## Activity:
Report only the number of lines in the entries below that hold the word "configuration".

## Provided data:
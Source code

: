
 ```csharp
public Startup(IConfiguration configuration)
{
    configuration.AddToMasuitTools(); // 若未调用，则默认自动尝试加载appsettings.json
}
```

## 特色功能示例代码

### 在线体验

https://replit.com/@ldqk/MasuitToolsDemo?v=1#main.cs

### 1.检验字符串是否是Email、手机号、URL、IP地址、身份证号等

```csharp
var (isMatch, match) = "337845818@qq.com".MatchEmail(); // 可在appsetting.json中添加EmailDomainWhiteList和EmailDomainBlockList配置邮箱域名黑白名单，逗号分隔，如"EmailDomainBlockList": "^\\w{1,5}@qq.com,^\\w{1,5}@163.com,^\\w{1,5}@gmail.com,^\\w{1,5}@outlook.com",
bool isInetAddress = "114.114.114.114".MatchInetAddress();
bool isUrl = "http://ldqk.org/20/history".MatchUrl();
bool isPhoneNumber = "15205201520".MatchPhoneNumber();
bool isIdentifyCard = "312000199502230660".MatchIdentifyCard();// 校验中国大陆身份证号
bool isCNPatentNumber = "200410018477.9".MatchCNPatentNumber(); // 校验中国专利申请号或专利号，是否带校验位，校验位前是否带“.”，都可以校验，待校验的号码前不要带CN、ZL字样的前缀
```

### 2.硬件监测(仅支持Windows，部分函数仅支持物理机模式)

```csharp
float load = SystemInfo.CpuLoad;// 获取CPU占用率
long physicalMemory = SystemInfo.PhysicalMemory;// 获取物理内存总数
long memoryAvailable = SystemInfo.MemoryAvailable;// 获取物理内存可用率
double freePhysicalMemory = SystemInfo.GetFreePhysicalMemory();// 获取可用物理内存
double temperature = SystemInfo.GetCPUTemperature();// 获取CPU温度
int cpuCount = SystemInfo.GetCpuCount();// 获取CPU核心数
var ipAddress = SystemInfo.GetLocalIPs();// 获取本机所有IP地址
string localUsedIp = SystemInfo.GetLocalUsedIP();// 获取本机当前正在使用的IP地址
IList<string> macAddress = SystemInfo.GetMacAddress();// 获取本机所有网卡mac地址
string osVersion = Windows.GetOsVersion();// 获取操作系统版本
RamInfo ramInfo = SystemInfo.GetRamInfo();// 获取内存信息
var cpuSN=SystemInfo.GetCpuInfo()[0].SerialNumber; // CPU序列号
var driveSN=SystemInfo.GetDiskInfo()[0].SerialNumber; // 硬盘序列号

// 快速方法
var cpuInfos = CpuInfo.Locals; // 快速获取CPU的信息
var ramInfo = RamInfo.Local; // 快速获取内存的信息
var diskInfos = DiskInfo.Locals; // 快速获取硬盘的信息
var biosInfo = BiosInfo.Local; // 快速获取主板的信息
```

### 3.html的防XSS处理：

## Solution below:
2